Depardieu’s 15-year lesson in property sales

For Sale By Owner (FSBO) is often presented as a smart way to save on commissions. But Gérard Depardieu’s long-running Paris sale shows that going it alone — or changing strategy midstream — only works if you get the fundamentals right from day one.

French actor Gérard Depardieu has reportedly sold his hôtel particulier on the Rue du Cherche-Midi in Paris (pictured above) after an extraordinary 15 years on and off the market.

Originally launched in 2012 at €50m, the 1,800m² property is said to have finally changed hands for €22.6m — roughly half the initial asking price. The buyer is reportedly a London-based investment firm. A broker was involved in the marketing, though no one is commenting publicly.

The price cut grabs headlines. But for vendors considering FSBO, the more important story is the timeline.

From FSBO talk to a protracted sale

Last year we reported that Depardieu wanted to sell his French properties direct, without estate agents — classic FSBO. At the time, his Normandy holiday home near Trouville-sur-Mer was said to be on the market privately, and as far as we know that remains the case.

The Paris mansion, however, appears to have been handled — at least latterly — by a brokerage.

Did he try to sell it direct first? Did he switch approach? We don’t know. What we do know is that the sale dragged on for a decade and a half.

And that is the real cautionary tale.

The danger of starting wrong

FSBO can work. In some cases, it works very well. But it is not a shortcut. It demands:

  • A realistic, evidence-based asking price
  • Professional marketing from the outset
  • Tight control of the sales narrative
  • All documentation and legal details ready before launch

Depardieu’s initial €50m price tag looks, with hindsight, over-ambitious. Once you start too high, you burn credibility and time. Buyers wait. The listing goes stale. Market conditions change. External factors — neighbourhood developments, reputational issues, broader economic shifts — begin to erode your leverage.

By the time you reduce to a market-clearing level, you are negotiating from weakness.

Saving commission is irrelevant if you lose years — and tens of millions — in the process.

What this means for Spanish vendors

In Spain, more owners are exploring FSBO or hybrid models, combining direct marketing with selective professional support. Technology makes this far easier than it used to be, though it is still very much a niche route to market.

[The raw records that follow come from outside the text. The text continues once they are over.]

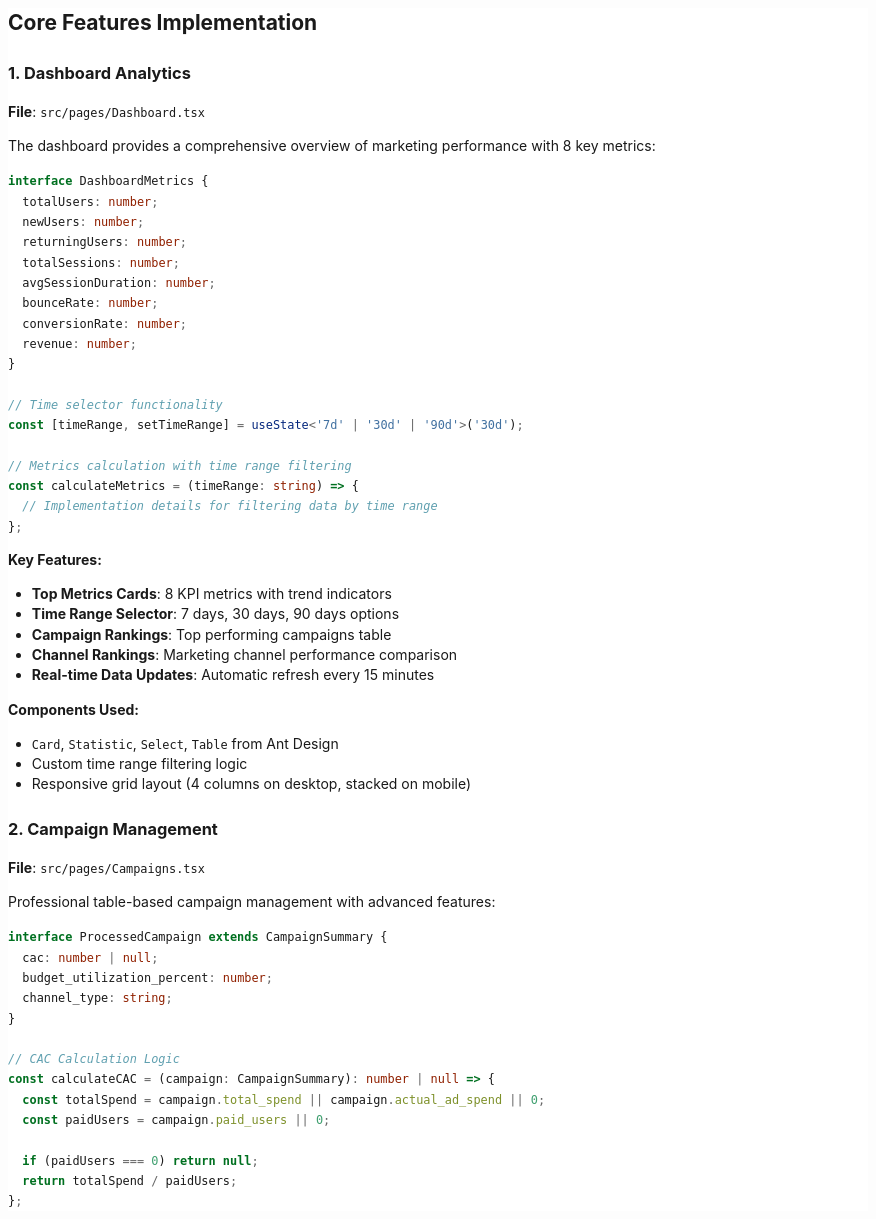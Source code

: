
## Core Features Implementation

### 1. Dashboard Analytics

**File**: `src/pages/Dashboard.tsx`

The dashboard provides a comprehensive overview of marketing performance with 8 key metrics:

```typescript
interface DashboardMetrics {
  totalUsers: number;
  newUsers: number;
  returningUsers: number;
  totalSessions: number;
  avgSessionDuration: number;
  bounceRate: number;
  conversionRate: number;
  revenue: number;
}

// Time selector functionality
const [timeRange, setTimeRange] = useState<'7d' | '30d' | '90d'>('30d');

// Metrics calculation with time range filtering
const calculateMetrics = (timeRange: string) => {
  // Implementation details for filtering data by time range
};
```

**Key Features:**
- **Top Metrics Cards**: 8 KPI metrics with trend indicators
- **Time Range Selector**: 7 days, 30 days, 90 days options
- **Campaign Rankings**: Top performing campaigns table
- **Channel Rankings**: Marketing channel performance comparison
- **Real-time Data Updates**: Automatic refresh every 15 minutes

**Components Used:**
- `Card`, `Statistic`, `Select`, `Table` from Ant Design
- Custom time range filtering logic
- Responsive grid layout (4 columns on desktop, stacked on mobile)

### 2. Campaign Management

**File**: `src/pages/Campaigns.tsx`

Professional table-based campaign management with advanced features:

```typescript
interface ProcessedCampaign extends CampaignSummary {
  cac: number | null;
  budget_utilization_percent: number;
  channel_type: string;
}

// CAC Calculation Logic
const calculateCAC = (campaign: CampaignSummary): number | null => {
  const totalSpend = campaign.total_spend || campaign.actual_ad_spend || 0;
  const paidUsers = campaign.paid_users || 0;
  
  if (paidUsers === 0) return null;
  return totalSpend / paidUsers;
};
```
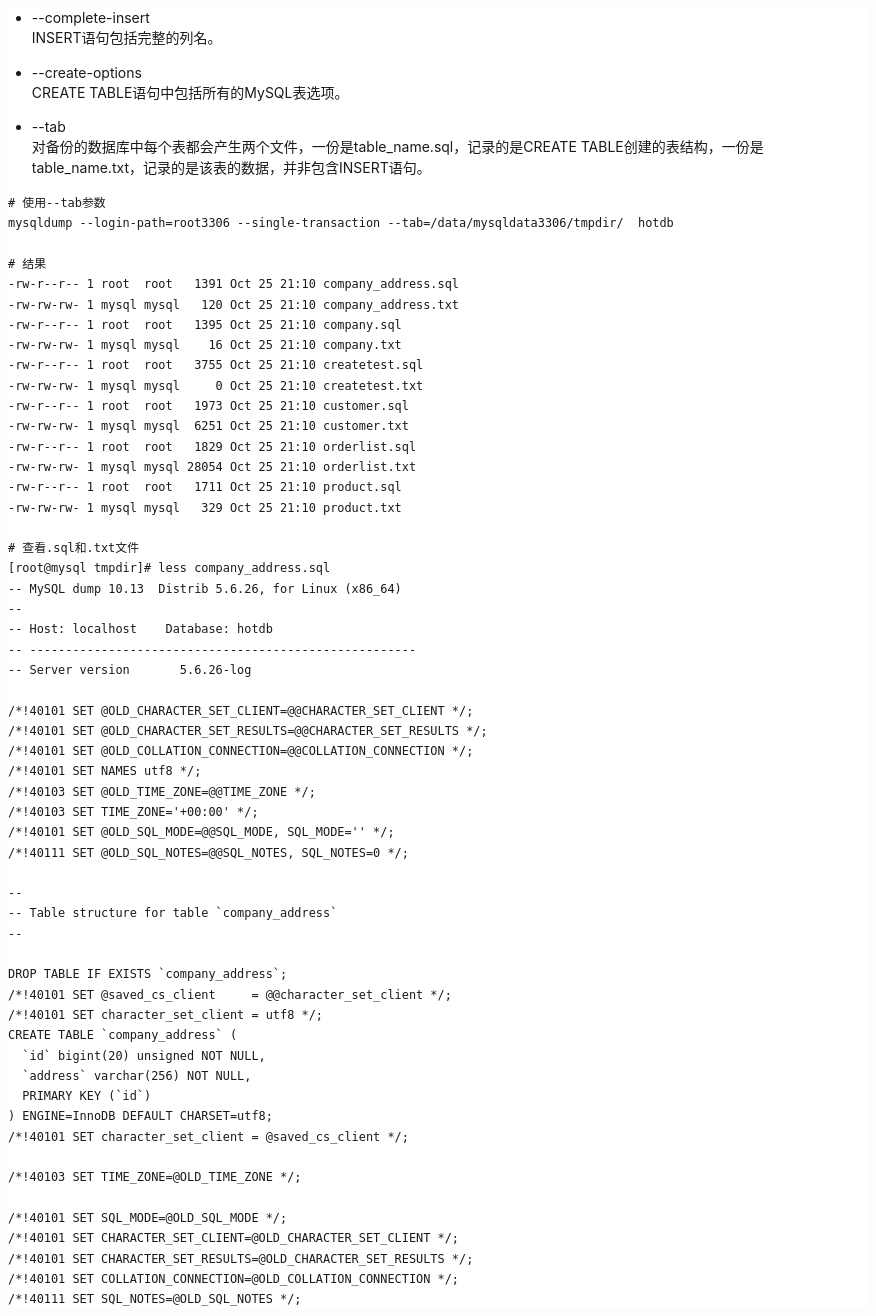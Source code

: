 - --complete-insert  
  INSERT语句包括完整的列名。  

- --create-options  
  CREATE TABLE语句中包括所有的MySQL表选项。  

- --tab  
  对备份的数据库中每个表都会产生两个文件，一份是table_name.sql，记录的是CREATE TABLE创建的表结构，一份是table_name.txt，记录的是该表的数据，并非包含INSERT语句。  
```
# 使用--tab参数
mysqldump --login-path=root3306 --single-transaction --tab=/data/mysqldata3306/tmpdir/  hotdb

# 结果
-rw-r--r-- 1 root  root   1391 Oct 25 21:10 company_address.sql
-rw-rw-rw- 1 mysql mysql   120 Oct 25 21:10 company_address.txt
-rw-r--r-- 1 root  root   1395 Oct 25 21:10 company.sql
-rw-rw-rw- 1 mysql mysql    16 Oct 25 21:10 company.txt
-rw-r--r-- 1 root  root   3755 Oct 25 21:10 createtest.sql
-rw-rw-rw- 1 mysql mysql     0 Oct 25 21:10 createtest.txt
-rw-r--r-- 1 root  root   1973 Oct 25 21:10 customer.sql
-rw-rw-rw- 1 mysql mysql  6251 Oct 25 21:10 customer.txt
-rw-r--r-- 1 root  root   1829 Oct 25 21:10 orderlist.sql
-rw-rw-rw- 1 mysql mysql 28054 Oct 25 21:10 orderlist.txt
-rw-r--r-- 1 root  root   1711 Oct 25 21:10 product.sql
-rw-rw-rw- 1 mysql mysql   329 Oct 25 21:10 product.txt

# 查看.sql和.txt文件
[root@mysql tmpdir]# less company_address.sql 
-- MySQL dump 10.13  Distrib 5.6.26, for Linux (x86_64)
--
-- Host: localhost    Database: hotdb
-- ------------------------------------------------------
-- Server version       5.6.26-log

/*!40101 SET @OLD_CHARACTER_SET_CLIENT=@@CHARACTER_SET_CLIENT */;
/*!40101 SET @OLD_CHARACTER_SET_RESULTS=@@CHARACTER_SET_RESULTS */;
/*!40101 SET @OLD_COLLATION_CONNECTION=@@COLLATION_CONNECTION */;
/*!40101 SET NAMES utf8 */;
/*!40103 SET @OLD_TIME_ZONE=@@TIME_ZONE */;
/*!40103 SET TIME_ZONE='+00:00' */;
/*!40101 SET @OLD_SQL_MODE=@@SQL_MODE, SQL_MODE='' */;
/*!40111 SET @OLD_SQL_NOTES=@@SQL_NOTES, SQL_NOTES=0 */;

--
-- Table structure for table `company_address`
--

DROP TABLE IF EXISTS `company_address`;
/*!40101 SET @saved_cs_client     = @@character_set_client */;
/*!40101 SET character_set_client = utf8 */;
CREATE TABLE `company_address` (
  `id` bigint(20) unsigned NOT NULL,
  `address` varchar(256) NOT NULL,
  PRIMARY KEY (`id`)
) ENGINE=InnoDB DEFAULT CHARSET=utf8;
/*!40101 SET character_set_client = @saved_cs_client */;

/*!40103 SET TIME_ZONE=@OLD_TIME_ZONE */;

/*!40101 SET SQL_MODE=@OLD_SQL_MODE */;
/*!40101 SET CHARACTER_SET_CLIENT=@OLD_CHARACTER_SET_CLIENT */;
/*!40101 SET CHARACTER_SET_RESULTS=@OLD_CHARACTER_SET_RESULTS */;
/*!40101 SET COLLATION_CONNECTION=@OLD_COLLATION_CONNECTION */;
/*!40111 SET SQL_NOTES=@OLD_SQL_NOTES */;
```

But the fundamentals haven’t changed. Whether you use agents or not, preparation is everything. Price right. Present properly. Launch with momentum. Have a strategy if the first phase doesn’t deliver.

Otherwise, like Depardieu’s Paris mansion, your property risks becoming “that one that’s been for sale forever”.

FSBO in Spain — nearly here

This is precisely why SPI is about to launch its dedicated FSBO portal for Spain. After delays outside our control, we are now very close.

The aim isn’t to encourage amateur selling. It’s to give serious vendors the structure, visibility and tools to market professionally — with or without agents — and avoid the slow bleed that can come from a poorly executed launch.

Depardieu may still be trying to offload his Normandy home direct. We’ll see how that plays out. But the Paris saga is a reminder to every vendor: if you’re going to sell, especially FSBO, get it right from day one.